Among the entries that follow, find every line with the word "from" and list it.

Plain-text document sources
····················
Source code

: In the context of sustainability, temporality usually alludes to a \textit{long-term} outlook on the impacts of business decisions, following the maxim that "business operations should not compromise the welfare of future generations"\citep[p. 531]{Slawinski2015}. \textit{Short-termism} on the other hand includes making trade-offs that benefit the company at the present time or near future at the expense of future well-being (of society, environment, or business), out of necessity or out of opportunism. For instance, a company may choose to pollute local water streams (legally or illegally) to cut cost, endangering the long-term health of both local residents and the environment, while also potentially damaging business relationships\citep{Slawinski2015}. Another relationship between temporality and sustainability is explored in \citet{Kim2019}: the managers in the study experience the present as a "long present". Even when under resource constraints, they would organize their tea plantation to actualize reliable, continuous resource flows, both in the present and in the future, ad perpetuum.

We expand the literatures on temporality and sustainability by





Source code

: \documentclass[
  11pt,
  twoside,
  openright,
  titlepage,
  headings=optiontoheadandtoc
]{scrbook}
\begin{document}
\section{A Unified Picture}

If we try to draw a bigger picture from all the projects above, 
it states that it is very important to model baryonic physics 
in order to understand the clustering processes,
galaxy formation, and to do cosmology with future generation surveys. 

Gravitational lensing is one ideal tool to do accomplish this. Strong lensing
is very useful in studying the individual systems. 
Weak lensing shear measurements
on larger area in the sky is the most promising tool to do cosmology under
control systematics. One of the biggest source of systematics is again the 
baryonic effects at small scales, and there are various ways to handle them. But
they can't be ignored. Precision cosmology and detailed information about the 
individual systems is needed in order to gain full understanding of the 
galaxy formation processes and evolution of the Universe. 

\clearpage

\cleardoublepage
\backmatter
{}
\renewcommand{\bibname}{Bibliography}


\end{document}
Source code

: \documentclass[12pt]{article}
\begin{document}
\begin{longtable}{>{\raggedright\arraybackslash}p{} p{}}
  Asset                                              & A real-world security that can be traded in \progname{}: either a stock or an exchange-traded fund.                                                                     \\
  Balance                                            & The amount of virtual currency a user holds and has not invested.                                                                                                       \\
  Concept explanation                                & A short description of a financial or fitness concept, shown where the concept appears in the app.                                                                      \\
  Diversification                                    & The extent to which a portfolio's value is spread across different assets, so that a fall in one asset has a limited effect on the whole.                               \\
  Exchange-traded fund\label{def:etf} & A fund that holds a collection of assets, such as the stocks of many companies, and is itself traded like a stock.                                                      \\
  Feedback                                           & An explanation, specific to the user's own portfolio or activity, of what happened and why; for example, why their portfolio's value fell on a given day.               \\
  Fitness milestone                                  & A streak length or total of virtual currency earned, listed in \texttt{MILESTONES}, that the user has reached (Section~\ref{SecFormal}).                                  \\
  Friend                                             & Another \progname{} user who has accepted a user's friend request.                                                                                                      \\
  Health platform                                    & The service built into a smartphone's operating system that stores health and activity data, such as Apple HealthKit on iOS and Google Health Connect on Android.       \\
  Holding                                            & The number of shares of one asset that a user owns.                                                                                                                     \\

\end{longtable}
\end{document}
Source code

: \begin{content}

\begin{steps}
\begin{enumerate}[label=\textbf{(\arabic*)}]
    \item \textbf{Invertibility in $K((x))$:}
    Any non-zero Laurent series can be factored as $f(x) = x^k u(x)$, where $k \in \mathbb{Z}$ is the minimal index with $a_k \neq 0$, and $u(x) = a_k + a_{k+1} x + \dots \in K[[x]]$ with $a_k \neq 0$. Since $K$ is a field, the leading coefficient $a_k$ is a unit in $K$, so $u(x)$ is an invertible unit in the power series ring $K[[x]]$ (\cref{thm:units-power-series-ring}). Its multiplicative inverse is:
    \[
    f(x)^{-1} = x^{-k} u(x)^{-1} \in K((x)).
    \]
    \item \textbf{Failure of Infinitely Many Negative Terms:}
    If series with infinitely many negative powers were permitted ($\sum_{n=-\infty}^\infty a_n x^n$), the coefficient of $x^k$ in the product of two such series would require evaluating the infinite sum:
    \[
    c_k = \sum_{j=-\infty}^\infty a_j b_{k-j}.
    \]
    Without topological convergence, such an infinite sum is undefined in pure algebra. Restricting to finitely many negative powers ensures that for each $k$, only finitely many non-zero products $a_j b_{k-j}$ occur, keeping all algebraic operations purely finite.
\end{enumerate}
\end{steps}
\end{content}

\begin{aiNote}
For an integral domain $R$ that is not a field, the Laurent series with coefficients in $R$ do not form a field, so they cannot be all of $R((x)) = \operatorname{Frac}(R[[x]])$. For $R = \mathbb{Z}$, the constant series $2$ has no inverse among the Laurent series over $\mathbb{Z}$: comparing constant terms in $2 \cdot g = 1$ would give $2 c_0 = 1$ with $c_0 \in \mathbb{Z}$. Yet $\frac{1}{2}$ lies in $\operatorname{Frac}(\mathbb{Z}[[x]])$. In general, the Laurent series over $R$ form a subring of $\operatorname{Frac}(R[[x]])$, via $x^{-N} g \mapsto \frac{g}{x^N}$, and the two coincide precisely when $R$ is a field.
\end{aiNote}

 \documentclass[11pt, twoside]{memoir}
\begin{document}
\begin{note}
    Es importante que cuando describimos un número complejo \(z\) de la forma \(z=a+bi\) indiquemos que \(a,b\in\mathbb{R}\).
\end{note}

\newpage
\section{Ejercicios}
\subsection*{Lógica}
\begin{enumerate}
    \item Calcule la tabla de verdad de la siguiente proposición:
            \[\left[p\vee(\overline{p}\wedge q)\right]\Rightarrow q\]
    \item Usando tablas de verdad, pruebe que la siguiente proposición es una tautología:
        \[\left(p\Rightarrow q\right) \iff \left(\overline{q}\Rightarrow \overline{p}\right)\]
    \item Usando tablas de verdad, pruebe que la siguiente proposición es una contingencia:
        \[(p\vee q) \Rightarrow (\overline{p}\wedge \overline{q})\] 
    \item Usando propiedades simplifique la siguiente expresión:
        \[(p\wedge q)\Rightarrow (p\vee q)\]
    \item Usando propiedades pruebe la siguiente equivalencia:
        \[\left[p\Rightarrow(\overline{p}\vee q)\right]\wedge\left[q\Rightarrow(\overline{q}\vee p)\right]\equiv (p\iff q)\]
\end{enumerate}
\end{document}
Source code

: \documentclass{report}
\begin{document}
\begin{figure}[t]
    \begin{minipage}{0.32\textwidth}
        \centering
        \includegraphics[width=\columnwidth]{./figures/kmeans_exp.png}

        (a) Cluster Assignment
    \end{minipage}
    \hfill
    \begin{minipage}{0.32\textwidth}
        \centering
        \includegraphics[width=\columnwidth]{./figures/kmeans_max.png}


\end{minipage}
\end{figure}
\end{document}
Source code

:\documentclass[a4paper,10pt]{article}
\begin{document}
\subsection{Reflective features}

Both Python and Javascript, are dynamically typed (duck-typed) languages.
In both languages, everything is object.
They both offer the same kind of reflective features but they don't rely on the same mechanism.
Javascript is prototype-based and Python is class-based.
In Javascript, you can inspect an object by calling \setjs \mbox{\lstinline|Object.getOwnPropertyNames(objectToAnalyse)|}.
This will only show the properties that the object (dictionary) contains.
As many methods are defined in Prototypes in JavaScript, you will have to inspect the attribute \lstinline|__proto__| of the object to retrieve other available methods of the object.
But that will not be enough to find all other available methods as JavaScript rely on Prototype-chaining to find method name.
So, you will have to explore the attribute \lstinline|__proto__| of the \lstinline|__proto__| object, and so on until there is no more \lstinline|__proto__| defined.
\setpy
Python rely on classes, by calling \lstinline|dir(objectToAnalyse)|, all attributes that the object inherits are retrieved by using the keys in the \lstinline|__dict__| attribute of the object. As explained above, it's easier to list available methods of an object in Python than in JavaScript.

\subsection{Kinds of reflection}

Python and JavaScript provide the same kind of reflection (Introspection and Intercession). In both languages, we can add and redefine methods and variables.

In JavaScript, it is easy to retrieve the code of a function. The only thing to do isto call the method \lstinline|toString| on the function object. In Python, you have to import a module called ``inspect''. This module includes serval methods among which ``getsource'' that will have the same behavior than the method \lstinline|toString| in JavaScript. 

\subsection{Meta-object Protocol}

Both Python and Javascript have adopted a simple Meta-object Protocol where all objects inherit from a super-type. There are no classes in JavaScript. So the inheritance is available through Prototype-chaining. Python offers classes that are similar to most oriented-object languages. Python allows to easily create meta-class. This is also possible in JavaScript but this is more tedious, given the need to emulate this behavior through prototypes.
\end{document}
····················
> PROBLEM SOLUTION:
If we try to draw a bigger picture from all the projects above, 
Both Python and Javascript have adopted a simple Meta-object Protocol where all objects inherit from a super-type. There are no classes in JavaScript. So the inheritance is available through Prototype-chaining. Python offers classes that are similar to most oriented-object languages. Python allows to easily create meta-class. This is also possible in JavaScript but this is more tedious, given the need to emulate this behavior through prototypes.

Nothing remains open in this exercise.